Of the lines listed below, return exactly those that run from the line containing "20 weeks apart have" through the line containing "random intercept cannot", both included.
-- RECORDS SHOWN follows --
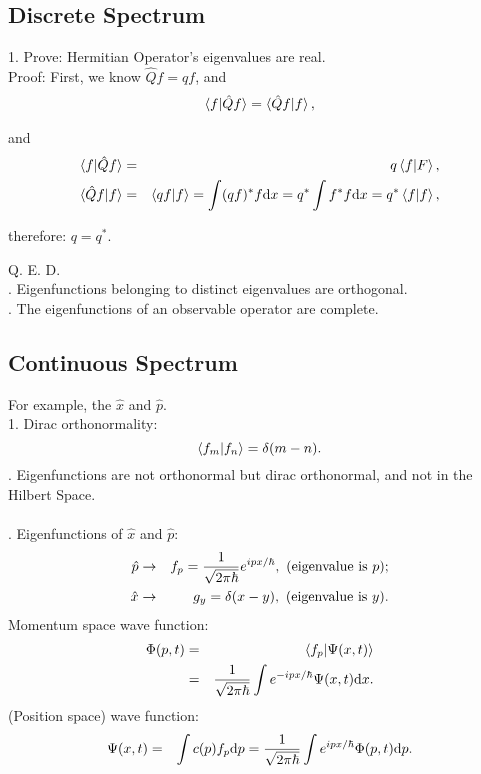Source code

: \documentclass[12pt, 
]{article}
\begin{document}
\subsection{Discrete Spectrum}
1. Prove: Hermitian Operator's eigenvalues are real.\\
Proof: First, we know $\hat{Q}f=qf$, and 
\begin{eqnarray*}
	\braket{f|\hat{Q}f}=\braket{\hat{Q}f|f},
\end{eqnarray*}

and 
\begin{eqnarray*}
	\braket{f|\hat{Q}f}&=&q\braket{f|F},\\
	\braket{\hat{Q}f|f}&=&\braket{qf|f}=\int(qf)^*f{\rm d}x=q^*\int f^*f{\rm d}x=q^*\braket{f|f},
\end{eqnarray*}

therefore: $q=q^*$.

Q. E. D.
~\\

. Eigenfunctions belonging to distinct eigenvalues are orthogonal.~\\

. The eigenfunctions of an observable operator are complete.~\\

\subsection{Continuous Spectrum}
For example, the $\hat{x}$ and $\hat{p}$.\\
1. Dirac orthonormality:
\[
	\braket{f_m|f_n}=\delta(m-n).
\]
. Eigenfunctions are not orthonormal but dirac orthonormal, and not in the Hilbert Space.\\
~\\
. Eigenfunctions of $\hat{x}$ and $\hat{p}$:
\begin{eqnarray*}
	\hat{p}&\rightarrow&f_p=\frac{1}{\sqrt{2\pi\hbar}}e^{ipx/\hbar},~({\rm eigenvalue~is}~p);\\
	\hat{x}&\rightarrow&g_y=\delta(x-y),~({\rm eigenvalue~is}~y).
\end{eqnarray*}
Momentum space wave function:
\begin{eqnarray*}
	\Phi(p,t)&=&\braket{f_p|\Psi(x,t)}\\
	&=&\frac{1}{\sqrt{2\pi\hbar}}\int e^{-ipx/\hbar}\Psi(x,t){\rm d}x.
\end{eqnarray*}
(Position space) wave function:
\begin{eqnarray*}
	\Psi(x,t)&=&\int c(p)f_p{\rm d}p=\frac{1}{\sqrt{2\pi\hbar}}\int e^{ipx/\hbar}\Phi(p,t){\rm d}p.
\end{eqnarray*}
\end{document}
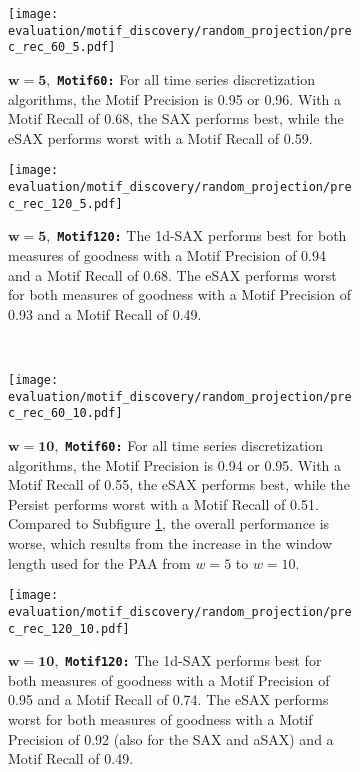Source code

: \begin{figure}[H]
\centering
\begin{subfigure}[t]{0.45\textwidth}
\texttt{[image: evaluation/motif\_discovery/random\_projection/prec\_rec\_60\_5.pdf]}
\caption{$\mathbf{w = 5},$ \texttt{\textbf{Motif60:}} For all time series discretization algorithms, the Motif Precision is 0.95 or 0.96. With a Motif Recall of 0.68, the \ac{SAX} performs best, while the \ac{eSAX} performs worst with a Motif Recall of 0.59.}
\label{fig:rp_60_5}
\end{subfigure}
\hfill%
\begin{subfigure}[t]{0.45\textwidth}
\texttt{[image: evaluation/motif\_discovery/random\_projection/prec\_rec\_120\_5.pdf]}
\caption{$\mathbf{w = 5},$ \texttt{\textbf{Motif120:}} The \ac{1d-SAX} performs best for both measures of goodness with a Motif Precision of 0.94 and a Motif Recall of 0.68. The \ac{eSAX} performs worst for both measures of goodness with a Motif Precision of 0.93 and a Motif Recall of 0.49.}
\label{fig:rp_120_5}
\end{subfigure}
\\[10pt]
\begin{subfigure}[t]{0.45\textwidth}
\texttt{[image: evaluation/motif\_discovery/random\_projection/prec\_rec\_60\_10.pdf]}
\caption{$\mathbf{w = 10},$ \texttt{\textbf{Motif60:}} For all time series discretization algorithms, the Motif Precision is 0.94 or 0.95. With a Motif Recall of 0.55, the \ac{eSAX} performs best, while the Persist performs worst with a Motif Recall of 0.51. Compared to Subfigure \ref{fig:rp_60_5}, the overall performance is worse, which results from the increase in the window length used for the \ac{PAA} from $w = 5$ to $w = 10$.}
\label{fig:rp_60_10}
\end{subfigure}
\hfill%
\begin{subfigure}[t]{0.45\textwidth}
\texttt{[image: evaluation/motif\_discovery/random\_projection/prec\_rec\_120\_10.pdf]}
\caption{$\mathbf{w = 10},$ \texttt{\textbf{Motif120:}} The \ac{1d-SAX} performs best for both measures of goodness with a Motif Precision of 0.95 and a Motif Recall of 0.74. The \ac{eSAX} performs worst for both measures of goodness with a Motif Precision of 0.92 (also for the \ac{SAX} and \ac{aSAX}) and a Motif Recall of 0.49.}
\label{fig:rp_120_10}
\end{subfigure}
\\[10pt]
\begin{subfigure}[t]{0.5\textwidth}
\centering

\end{subfigure}
\end{figure}
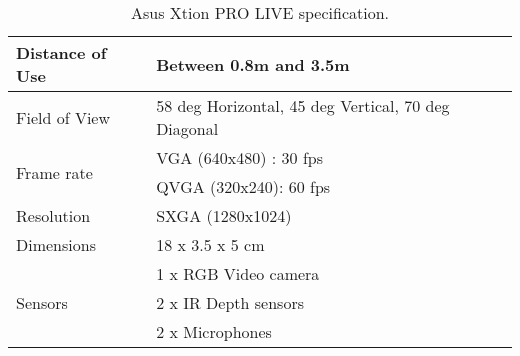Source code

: \begin{table}
	[h] \centering \caption{Asus Xtion PRO LIVE specification. \cite{9} } \label{tb:xtion:spec} 
	\begin{tabular}
		{|l|l|} 
		\hline Distance of Use & Between 0.8m and 3.5m \\		
		\hline Field of View & 58 deg Horizontal, 45 deg Vertical, 70 deg Diagonal \\
		\hline \multirow{2}{*}{Frame rate} & VGA (640x480) : 30 fps\\
		& QVGA (320x240): 60 fps \\
		\hline Resolution & SXGA (1280x1024) \\
		\hline Dimensions & 18 x 3.5 x 5 cm \\	
		\hline \multirow{3}{*}{Sensors} & 1 x RGB Video camera \\
		& 2 x IR Depth sensors  \\
		& 2 x Microphones\\
		\hline 
	\end{tabular}
\end{table}
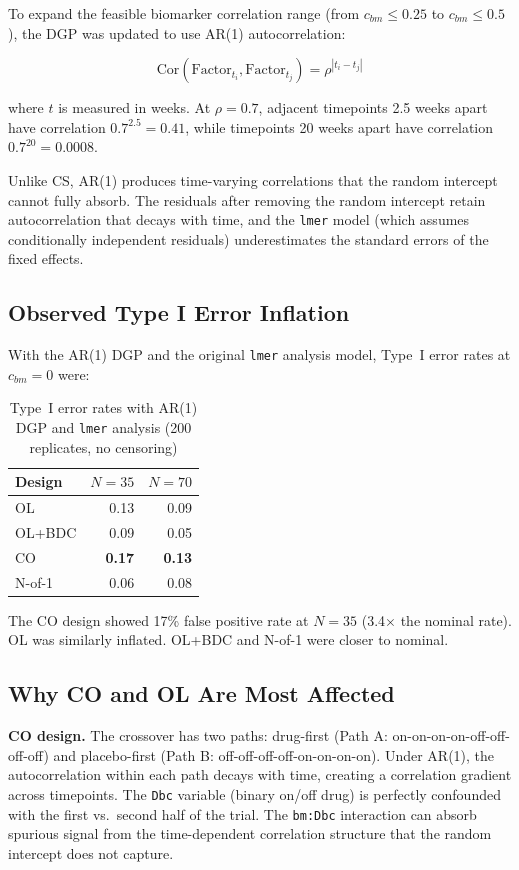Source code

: \documentclass[11pt]{article}
\begin{document}
To expand the feasible biomarker correlation range (from
$c_{bm} \leq 0.25$ to $c_{bm} \leq 0.5$), the DGP was
updated to use AR(1) autocorrelation:

\[
\text{Cor}(\text{Factor}_{t_i}, \text{Factor}_{t_j}) =
\rho^{|t_i - t_j|}
\]

where $t$ is measured in weeks. At $\rho = 0.7$, adjacent
timepoints 2.5 weeks apart have correlation
$0.7^{2.5} = 0.41$, while timepoints 20 weeks apart have
correlation $0.7^{20} = 0.0008$.

Unlike CS, AR(1) produces time-varying correlations that the
random intercept cannot fully absorb. The residuals after
removing the random intercept retain autocorrelation that
decays with time, and the \texttt{lmer} model (which assumes
conditionally independent residuals) underestimates the
standard errors of the fixed effects.

\subsection{Observed Type I Error Inflation}

With the AR(1) DGP and the original \texttt{lmer} analysis
model, Type~I error rates at $c_{bm} = 0$ were:

\begin{table}[h]
\centering
\caption{Type~I error rates with AR(1) DGP and \texttt{lmer}
  analysis (200 replicates, no censoring)}
\begin{tabular}{lrr}
\toprule
Design & $N = 35$ & $N = 70$ \\
\midrule
OL & 0.13 & 0.09 \\
OL+BDC & 0.09 & 0.05 \\
CO & \textbf{0.17} & \textbf{0.13} \\
N-of-1 & 0.06 & 0.08 \\
\bottomrule
\end{tabular}
\end{table}

The CO design showed 17\% false positive rate at $N = 35$
(3.4$\times$ the nominal rate). OL was similarly inflated.
OL+BDC and N-of-1 were closer to nominal.

\subsection{Why CO and OL Are Most Affected}

\textbf{CO design.} The crossover has two paths: drug-first
(Path A: on-on-on-on-off-off-off-off) and placebo-first
(Path B: off-off-off-off-on-on-on-on). Under AR(1), the
autocorrelation within each path decays with time, creating
a correlation gradient across timepoints. The \texttt{Dbc}
variable (binary on/off drug) is perfectly confounded with
the first vs.\ second half of the trial. The \texttt{bm:Dbc}
interaction can absorb spurious signal from the time-dependent
correlation structure that the random intercept does not
capture.
\end{document}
-- RECORDS SHOWN concluded --
- **SOLVED EXERCISE**:
$0.7^{2.5} = 0.41$, while timepoints 20 weeks apart have
correlation $0.7^{20} = 0.0008$.

Unlike CS, AR(1) produces time-varying correlations that the
random intercept cannot fully absorb. The residuals after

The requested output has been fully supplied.